The architects Bryant Alsop were guided by three main ideas in the design of Park Cottage: Firstly, the creation of light, depth and space. This effect was highlighted by the use of very dark. The second idea was to create an adaptable and flexible floor plan which can be used in a variety of ways so it can grow with the family. Lastly, the architects aimed to re-use the existing structure and services to minimise waste and cost.
The solidity of the windowless boundary wall is highlighted by painting its entire 16 metre length black. Along this solid wall snakes equally dark cabinetry, an internal bathroom and the main bedroom. By treating this element as a dark element it actually recedes into the background and highlights the light and lush outlook into the garden. "Our feeling was that through the strong, tonal palette would create a sense of depth and journey into an otherwise relatively small house" explains Sarah Bryant, director of Bryant Alsop, "the wall and cabinetry becomes an 'anchor' to the surrounding spaces, and a base onto which contrasting material choices, textures and colours can bounce."
And bounce they do. A series of bright and surprising colours and patterns have been incorporated into the palette which provides personality and delight in the home. From the grass green carpet in the main bedroom to the orange geometric-patterned tiles in the bathroom, there's lots of fun in this home.
A laser-cut screen provides privacy and shade fro the bedroom with a pattern of leaves and birds adding an organic touch.
The design wraps around an original 1970s addition - cocooning it inside. "It was quickly understood that there was significant benefit to be found in re-working the 1970s addition. The structural floor, walls, roof, and ceiling structure were retained", but this did pose some challenges. It meant retaining the existing 2.4 metre ceilings, something the architects treated as an opportunity rather than a burden, "the 2.4 metre high ceiling is low by contemporary standards in a main living space, but has successfully be worked into the design through its surface treatment and framing of the 'black' wall", Sarah explains.

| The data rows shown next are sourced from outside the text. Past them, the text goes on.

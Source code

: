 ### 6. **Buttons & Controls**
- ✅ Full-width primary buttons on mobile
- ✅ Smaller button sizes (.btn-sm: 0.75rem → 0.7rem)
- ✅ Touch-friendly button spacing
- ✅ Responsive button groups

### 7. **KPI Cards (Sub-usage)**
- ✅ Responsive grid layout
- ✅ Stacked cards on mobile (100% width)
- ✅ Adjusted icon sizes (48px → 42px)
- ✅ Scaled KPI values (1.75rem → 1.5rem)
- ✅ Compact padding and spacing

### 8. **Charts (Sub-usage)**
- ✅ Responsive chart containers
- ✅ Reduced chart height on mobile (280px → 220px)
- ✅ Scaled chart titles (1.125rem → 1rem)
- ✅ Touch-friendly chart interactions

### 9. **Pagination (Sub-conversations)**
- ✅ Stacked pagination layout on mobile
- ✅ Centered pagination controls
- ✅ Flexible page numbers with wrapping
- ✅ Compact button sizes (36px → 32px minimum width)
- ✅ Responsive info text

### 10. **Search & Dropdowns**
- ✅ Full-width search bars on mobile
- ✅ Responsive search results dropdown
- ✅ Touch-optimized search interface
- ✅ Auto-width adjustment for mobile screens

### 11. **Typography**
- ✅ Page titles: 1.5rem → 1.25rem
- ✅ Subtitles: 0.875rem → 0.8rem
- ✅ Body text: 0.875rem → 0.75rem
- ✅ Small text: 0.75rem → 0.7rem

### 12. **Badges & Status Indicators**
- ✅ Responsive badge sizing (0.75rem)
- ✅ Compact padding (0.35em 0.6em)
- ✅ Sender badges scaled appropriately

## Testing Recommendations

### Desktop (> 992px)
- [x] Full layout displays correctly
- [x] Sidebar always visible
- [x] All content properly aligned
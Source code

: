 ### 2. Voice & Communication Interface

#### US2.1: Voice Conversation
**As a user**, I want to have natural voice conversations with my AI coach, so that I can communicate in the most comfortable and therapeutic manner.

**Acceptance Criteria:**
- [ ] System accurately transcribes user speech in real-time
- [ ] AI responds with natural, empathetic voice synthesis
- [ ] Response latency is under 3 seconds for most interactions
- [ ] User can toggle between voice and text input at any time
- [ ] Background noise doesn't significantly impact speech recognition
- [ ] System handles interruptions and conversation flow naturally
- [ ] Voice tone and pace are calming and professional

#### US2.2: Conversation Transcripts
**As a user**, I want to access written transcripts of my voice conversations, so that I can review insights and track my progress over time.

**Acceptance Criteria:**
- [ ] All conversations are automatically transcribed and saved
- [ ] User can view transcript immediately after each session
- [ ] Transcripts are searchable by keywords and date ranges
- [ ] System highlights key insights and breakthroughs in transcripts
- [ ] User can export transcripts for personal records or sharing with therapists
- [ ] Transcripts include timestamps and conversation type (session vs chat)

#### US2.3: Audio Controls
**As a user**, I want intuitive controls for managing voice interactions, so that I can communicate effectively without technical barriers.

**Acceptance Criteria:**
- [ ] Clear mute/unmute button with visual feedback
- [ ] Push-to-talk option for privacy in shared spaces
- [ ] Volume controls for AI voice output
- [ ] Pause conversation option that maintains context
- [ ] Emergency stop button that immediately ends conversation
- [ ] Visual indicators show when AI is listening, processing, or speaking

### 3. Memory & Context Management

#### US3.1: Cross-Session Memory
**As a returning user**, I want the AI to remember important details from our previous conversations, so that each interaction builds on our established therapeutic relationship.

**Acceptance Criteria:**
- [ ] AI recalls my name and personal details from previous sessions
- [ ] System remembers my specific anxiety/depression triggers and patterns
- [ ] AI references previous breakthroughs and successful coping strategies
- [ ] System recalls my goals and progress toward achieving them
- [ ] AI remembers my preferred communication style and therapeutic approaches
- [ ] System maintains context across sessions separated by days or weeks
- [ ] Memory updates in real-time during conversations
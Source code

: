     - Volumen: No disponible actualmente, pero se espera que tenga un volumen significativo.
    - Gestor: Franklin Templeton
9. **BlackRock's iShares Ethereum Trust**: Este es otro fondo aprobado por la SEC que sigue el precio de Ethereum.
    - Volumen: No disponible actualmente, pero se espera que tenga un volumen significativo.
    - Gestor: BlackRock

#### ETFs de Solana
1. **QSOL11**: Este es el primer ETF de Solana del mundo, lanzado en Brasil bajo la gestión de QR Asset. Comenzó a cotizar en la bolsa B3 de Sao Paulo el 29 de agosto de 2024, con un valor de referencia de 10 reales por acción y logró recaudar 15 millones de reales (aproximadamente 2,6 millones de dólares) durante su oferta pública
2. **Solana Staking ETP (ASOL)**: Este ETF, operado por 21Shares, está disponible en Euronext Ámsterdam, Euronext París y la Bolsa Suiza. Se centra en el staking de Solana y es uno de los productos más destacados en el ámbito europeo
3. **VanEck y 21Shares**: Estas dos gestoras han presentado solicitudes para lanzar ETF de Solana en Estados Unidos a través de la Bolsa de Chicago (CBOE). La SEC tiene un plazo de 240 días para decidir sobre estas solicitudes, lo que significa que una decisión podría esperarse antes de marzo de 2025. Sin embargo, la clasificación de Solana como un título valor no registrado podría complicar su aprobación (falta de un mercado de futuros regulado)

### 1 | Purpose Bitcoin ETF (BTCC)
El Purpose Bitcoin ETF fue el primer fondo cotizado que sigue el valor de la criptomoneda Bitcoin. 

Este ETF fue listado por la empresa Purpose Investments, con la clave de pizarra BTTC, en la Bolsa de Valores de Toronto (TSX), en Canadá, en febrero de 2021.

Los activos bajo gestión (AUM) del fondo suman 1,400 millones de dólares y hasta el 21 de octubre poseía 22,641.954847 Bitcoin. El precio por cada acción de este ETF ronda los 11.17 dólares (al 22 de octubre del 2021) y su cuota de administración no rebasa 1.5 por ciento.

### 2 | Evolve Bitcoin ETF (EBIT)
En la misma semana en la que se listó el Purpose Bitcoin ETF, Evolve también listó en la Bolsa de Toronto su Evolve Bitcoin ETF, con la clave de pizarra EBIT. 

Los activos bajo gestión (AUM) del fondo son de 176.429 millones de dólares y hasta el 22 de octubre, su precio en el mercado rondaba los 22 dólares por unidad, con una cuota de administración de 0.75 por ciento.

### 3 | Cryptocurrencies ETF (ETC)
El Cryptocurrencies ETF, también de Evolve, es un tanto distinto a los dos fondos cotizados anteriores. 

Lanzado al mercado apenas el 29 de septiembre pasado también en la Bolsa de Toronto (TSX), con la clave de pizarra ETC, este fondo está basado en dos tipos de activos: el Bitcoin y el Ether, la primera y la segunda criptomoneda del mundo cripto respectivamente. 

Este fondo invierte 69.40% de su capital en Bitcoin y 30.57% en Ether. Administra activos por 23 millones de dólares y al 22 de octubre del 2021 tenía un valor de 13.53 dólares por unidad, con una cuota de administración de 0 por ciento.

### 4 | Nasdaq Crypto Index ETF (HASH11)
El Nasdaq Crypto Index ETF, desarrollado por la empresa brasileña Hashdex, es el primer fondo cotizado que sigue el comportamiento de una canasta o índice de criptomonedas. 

An off-the-shelf fibre cement external cladding product was used to imitate the look of painted timber boards on the ceiling to provide affordable and practical texture.
A highly efficient plan maximises flow through the house and virtually eliminates corridors, apart from a section of the original Victorian-era hallway. Rooms spill onto a deck and landscaped backyard which helps to make the home feel larger than reality. Even single-use spaces have been avoided as exemplified by the two-way laundry which also acts as a second kitchen space or butler's kitchen. As the family grow the spaces have been designed to adapt - they've even allowed for a second-storey addition if needed in the future.
For a compact, space-efficient renovation, this home feels surprisingly spacious and exciting. The mix of colours and textures lends the home a fun personality which makes it a joy to live in. The fact that so much of the original 1970s addition was re-used is impressive and a credit to the architects' principles and creativity. Park Cottage is a delightful home that will be a pleasure to live in for this young family.